**Task:** All of the data, from the first line to the last, should be reproduced without alteration.

Data excerpts
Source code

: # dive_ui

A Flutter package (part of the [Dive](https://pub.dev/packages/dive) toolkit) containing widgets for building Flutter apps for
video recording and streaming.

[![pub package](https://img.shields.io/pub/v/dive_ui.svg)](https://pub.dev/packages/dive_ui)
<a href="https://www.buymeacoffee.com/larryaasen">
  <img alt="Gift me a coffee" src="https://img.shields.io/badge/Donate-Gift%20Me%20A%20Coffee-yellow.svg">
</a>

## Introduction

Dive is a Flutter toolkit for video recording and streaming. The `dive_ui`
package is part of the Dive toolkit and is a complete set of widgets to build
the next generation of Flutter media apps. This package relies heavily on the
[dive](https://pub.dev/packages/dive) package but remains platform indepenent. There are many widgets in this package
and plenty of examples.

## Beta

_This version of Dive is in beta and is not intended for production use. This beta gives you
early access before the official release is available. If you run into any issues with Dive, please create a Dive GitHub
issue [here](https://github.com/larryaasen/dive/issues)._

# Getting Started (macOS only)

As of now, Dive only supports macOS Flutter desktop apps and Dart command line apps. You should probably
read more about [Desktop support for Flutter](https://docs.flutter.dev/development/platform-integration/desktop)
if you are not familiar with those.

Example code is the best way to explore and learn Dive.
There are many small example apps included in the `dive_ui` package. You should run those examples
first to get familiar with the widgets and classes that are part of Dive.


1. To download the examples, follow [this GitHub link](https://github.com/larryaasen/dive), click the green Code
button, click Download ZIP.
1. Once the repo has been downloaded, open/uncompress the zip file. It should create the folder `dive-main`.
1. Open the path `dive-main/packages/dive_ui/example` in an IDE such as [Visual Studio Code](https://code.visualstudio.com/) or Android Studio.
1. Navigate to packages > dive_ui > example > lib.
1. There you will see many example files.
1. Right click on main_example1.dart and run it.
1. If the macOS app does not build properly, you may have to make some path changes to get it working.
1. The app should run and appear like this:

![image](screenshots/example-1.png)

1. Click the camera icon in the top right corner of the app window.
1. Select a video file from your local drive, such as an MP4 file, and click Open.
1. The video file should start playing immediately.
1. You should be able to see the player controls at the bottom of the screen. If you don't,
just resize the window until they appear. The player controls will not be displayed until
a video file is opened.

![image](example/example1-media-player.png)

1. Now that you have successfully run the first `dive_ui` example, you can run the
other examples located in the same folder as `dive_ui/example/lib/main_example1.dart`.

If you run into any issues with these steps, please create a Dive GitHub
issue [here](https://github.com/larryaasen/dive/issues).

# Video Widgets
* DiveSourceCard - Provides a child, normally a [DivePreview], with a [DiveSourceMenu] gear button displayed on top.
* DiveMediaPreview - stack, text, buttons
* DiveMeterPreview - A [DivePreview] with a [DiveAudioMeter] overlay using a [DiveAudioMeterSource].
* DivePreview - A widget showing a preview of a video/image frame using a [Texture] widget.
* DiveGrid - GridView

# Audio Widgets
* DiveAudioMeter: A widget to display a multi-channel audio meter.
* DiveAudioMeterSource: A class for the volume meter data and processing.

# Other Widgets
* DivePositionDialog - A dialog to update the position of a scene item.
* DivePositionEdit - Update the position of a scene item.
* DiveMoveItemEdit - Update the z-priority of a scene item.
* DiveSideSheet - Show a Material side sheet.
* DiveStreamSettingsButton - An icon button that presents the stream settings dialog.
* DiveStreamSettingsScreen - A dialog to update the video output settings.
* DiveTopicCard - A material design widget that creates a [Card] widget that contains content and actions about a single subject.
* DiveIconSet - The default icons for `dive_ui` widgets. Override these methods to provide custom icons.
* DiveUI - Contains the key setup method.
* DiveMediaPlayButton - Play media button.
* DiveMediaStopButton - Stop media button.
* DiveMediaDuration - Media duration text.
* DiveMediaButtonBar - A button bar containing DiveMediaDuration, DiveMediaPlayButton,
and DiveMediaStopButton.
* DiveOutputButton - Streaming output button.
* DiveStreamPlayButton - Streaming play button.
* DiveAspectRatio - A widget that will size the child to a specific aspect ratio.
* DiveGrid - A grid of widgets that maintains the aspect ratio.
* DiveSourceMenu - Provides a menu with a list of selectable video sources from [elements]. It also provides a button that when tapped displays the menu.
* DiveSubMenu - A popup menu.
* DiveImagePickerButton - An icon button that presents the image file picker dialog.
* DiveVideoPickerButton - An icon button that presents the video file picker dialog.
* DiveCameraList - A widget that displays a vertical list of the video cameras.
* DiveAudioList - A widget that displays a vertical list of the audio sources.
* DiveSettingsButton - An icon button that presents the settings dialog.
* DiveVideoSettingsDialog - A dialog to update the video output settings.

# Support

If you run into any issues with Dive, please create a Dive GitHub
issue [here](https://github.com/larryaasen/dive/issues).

**Result of the task:**
Source code

: # dive_ui

A Flutter package (part of the [Dive](https://pub.dev/packages/dive) toolkit) containing widgets for building Flutter apps for
video recording and streaming.

[![pub package](https://img.shields.io/pub/v/dive_ui.svg)](https://pub.dev/packages/dive_ui)
<a href="https://www.buymeacoffee.com/larryaasen">
  <img alt="Gift me a coffee" src="https://img.shields.io/badge/Donate-Gift%20Me%20A%20Coffee-yellow.svg">
</a>

## Introduction

Dive is a Flutter toolkit for video recording and streaming. The `dive_ui`
package is part of the Dive toolkit and is a complete set of widgets to build
the next generation of Flutter media apps. This package relies heavily on the
[dive](https://pub.dev/packages/dive) package but remains platform indepenent. There are many widgets in this package
and plenty of examples.

## Beta

_This version of Dive is in beta and is not intended for production use. This beta gives you
early access before the official release is available. If you run into any issues with Dive, please create a Dive GitHub
issue [here](https://github.com/larryaasen/dive/issues)._

# Getting Started (macOS only)

As of now, Dive only supports macOS Flutter desktop apps and Dart command line apps. You should probably
read more about [Desktop support for Flutter](https://docs.flutter.dev/development/platform-integration/desktop)
if you are not familiar with those.

Example code is the best way to explore and learn Dive.
There are many small example apps included in the `dive_ui` package. You should run those examples
first to get familiar with the widgets and classes that are part of Dive.


1. To download the examples, follow [this GitHub link](https://github.com/larryaasen/dive), click the green Code
button, click Download ZIP.
1. Once the repo has been downloaded, open/uncompress the zip file. It should create the folder `dive-main`.
1. Open the path `dive-main/packages/dive_ui/example` in an IDE such as [Visual Studio Code](https://code.visualstudio.com/) or Android Studio.
1. Navigate to packages > dive_ui > example > lib.
1. There you will see many example files.
1. Right click on main_example1.dart and run it.
1. If the macOS app does not build properly, you may have to make some path changes to get it working.
1. The app should run and appear like this:

![image](screenshots/example-1.png)

1. Click the camera icon in the top right corner of the app window.
1. Select a video file from your local drive, such as an MP4 file, and click Open.
1. The video file should start playing immediately.
1. You should be able to see the player controls at the bottom of the screen. If you don't,
just resize the window until they appear. The player controls will not be displayed until
a video file is opened.

![image](example/example1-media-player.png)

1. Now that you have successfully run the first `dive_ui` example, you can run the
other examples located in the same folder as `dive_ui/example/lib/main_example1.dart`.

If you run into any issues with these steps, please create a Dive GitHub
issue [here](https://github.com/larryaasen/dive/issues).

# Video Widgets
* DiveSourceCard - Provides a child, normally a [DivePreview], with a [DiveSourceMenu] gear button displayed on top.
* DiveMediaPreview - stack, text, buttons
* DiveMeterPreview - A [DivePreview] with a [DiveAudioMeter] overlay using a [DiveAudioMeterSource].
* DivePreview - A widget showing a preview of a video/image frame using a [Texture] widget.
* DiveGrid - GridView

# Audio Widgets
* DiveAudioMeter: A widget to display a multi-channel audio meter.
* DiveAudioMeterSource: A class for the volume meter data and processing.

# Other Widgets
* DivePositionDialog - A dialog to update the position of a scene item.
* DivePositionEdit - Update the position of a scene item.
* DiveMoveItemEdit - Update the z-priority of a scene item.
* DiveSideSheet - Show a Material side sheet.
* DiveStreamSettingsButton - An icon button that presents the stream settings dialog.
* DiveStreamSettingsScreen - A dialog to update the video output settings.
* DiveTopicCard - A material design widget that creates a [Card] widget that contains content and actions about a single subject.
* DiveIconSet - The default icons for `dive_ui` widgets. Override these methods to provide custom icons.
* DiveUI - Contains the key setup method.
* DiveMediaPlayButton - Play media button.
* DiveMediaStopButton - Stop media button.
* DiveMediaDuration - Media duration text.
* DiveMediaButtonBar - A button bar containing DiveMediaDuration, DiveMediaPlayButton,
and DiveMediaStopButton.
* DiveOutputButton - Streaming output button.
* DiveStreamPlayButton - Streaming play button.
* DiveAspectRatio - A widget that will size the child to a specific aspect ratio.
* DiveGrid - A grid of widgets that maintains the aspect ratio.
* DiveSourceMenu - Provides a menu with a list of selectable video sources from [elements]. It also provides a button that when tapped displays the menu.
* DiveSubMenu - A popup menu.
* DiveImagePickerButton - An icon button that presents the image file picker dialog.
* DiveVideoPickerButton - An icon button that presents the video file picker dialog.
* DiveCameraList - A widget that displays a vertical list of the video cameras.
* DiveAudioList - A widget that displays a vertical list of the audio sources.
* DiveSettingsButton - An icon button that presents the settings dialog.
* DiveVideoSettingsDialog - A dialog to update the video output settings.

# Support

If you run into any issues with Dive, please create a Dive GitHub
issue [here](https://github.com/larryaasen/dive/issues).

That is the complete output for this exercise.